Wednesday, April 6, 2011

Opinion: Envy

I've got three offshoot stories for this one, because there's three ways envy works. First off is what I call competitive encouragement. Second is that bitchy kind of jealous that turns people green. Then there's the third; misinterpreted jealousy. 

Competitive Encouragement. 

I've been in extreme competitive sports all of my life; dancing, gymnastics, swimming, snowboarding and riding. And there's one thing that you have to accept to be good at any of them. There's always going to be someone better than you, no matter what. This past October, I got the once in a lifetime chance to go to the World Equestrian Games in Kentucky. For a horse person, this is it. This is where you want to ride. Better than the Rolex Three Day or The Olympics or McClay or anything. This one place right here can make or break you. I saw all of those riders. They made me look like a little kid on a quarter-for-a-ride pony. But I didn't hate on them. I LOVED them. I envy where they are. But I respect them for it. They are the ones who push me to be better. No, I don't want to be like them. Because no one should ever make you feel like you want to be someone else, but I want to have their respect like they have mine. I want to make the best BETTER. 

Being Green; and not the Eco-friendly way. 
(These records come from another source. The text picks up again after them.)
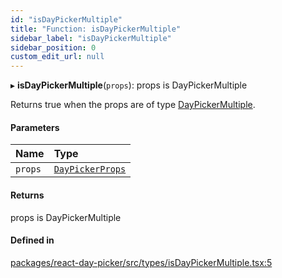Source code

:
 ```yaml
---
id: "isDayPickerMultiple"
title: "Function: isDayPickerMultiple"
sidebar_label: "isDayPickerMultiple"
sidebar_position: 0
custom_edit_url: null
---
```


▸ **isDayPickerMultiple**(`props`): props is DayPickerMultiple

Returns true when the props are of type [DayPickerMultiple](../interfaces/DayPickerMultiple).

#### Parameters

| Name | Type |
| :------ | :------ |
| `props` | [`DayPickerProps`](../types/DayPickerProps) |

#### Returns

props is DayPickerMultiple

#### Defined in

[packages/react-day-picker/src/types/isDayPickerMultiple.tsx:5](https://github.com/gpbl/react-day-picker/blob/6bc3b9d0/packages/react-day-picker/src/types/isDayPickerMultiple.tsx#L5)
About a month ago I got a new job as a stable hand at a hunter-jumper barn. If you ride horses you know that the rivalry between hunter-jumpers and eventers is huge. And yes, I'm an eventer. After two weeks on the job I was granted privileges to start training my boss's ex-racehorse, as well as start riding a boarders horse. It was insane. How did I get these privileges? Well, because I'm nice to people, and I know what I'm doing. But there's a stable hand who also works there who isn't so nice. I'm always polite to people when I meet them. But the first thing she ever said to me was through yelling and in a condescending manner. She didn't agree with something I'd done. Which I understand, we're all different. Like my family says; you're entitled to your opinion, even when it's wrong. But the point is, I think it's jealousy. Because when I was riding and loving the boarders horse, she glared at me. The entire time. I couldn't believe it! I worry sometimes about how much I say on here, because I never know who reads it. but at the same time, it's all true.

Misinterpretation.  

A few days ago, my boyfriend asked me the most painful question I've heard in a long time. We were planning for an amazing prom night together. But now he wants to go to a different prom with someone else a different weekend with his "friend". He claimed she just had a bad breakup and was trying to be a good friend. If she was a good friend, shed know he had a girlfriend and wouldn't expect him to go with her. Whatever. But the point is, everyone I talked to thought I was jealous. I'm not jealous of her at all. I know he loves me. She doesn't matter. I was mad that he'd even think about diminishing the importance of OUR prom night. Also, jealousy is sometimes used to describe your feelings when you aren't fond of someone else. Just because you don't like someone that may have something (or someone) that you don't , doesn't mean that you're jealous of them. 

I end with this; jealousy tears people apart. But when it gets in your way, just remember that there are so many different kinds of jealousy, and you cannot simply jump to conclusions.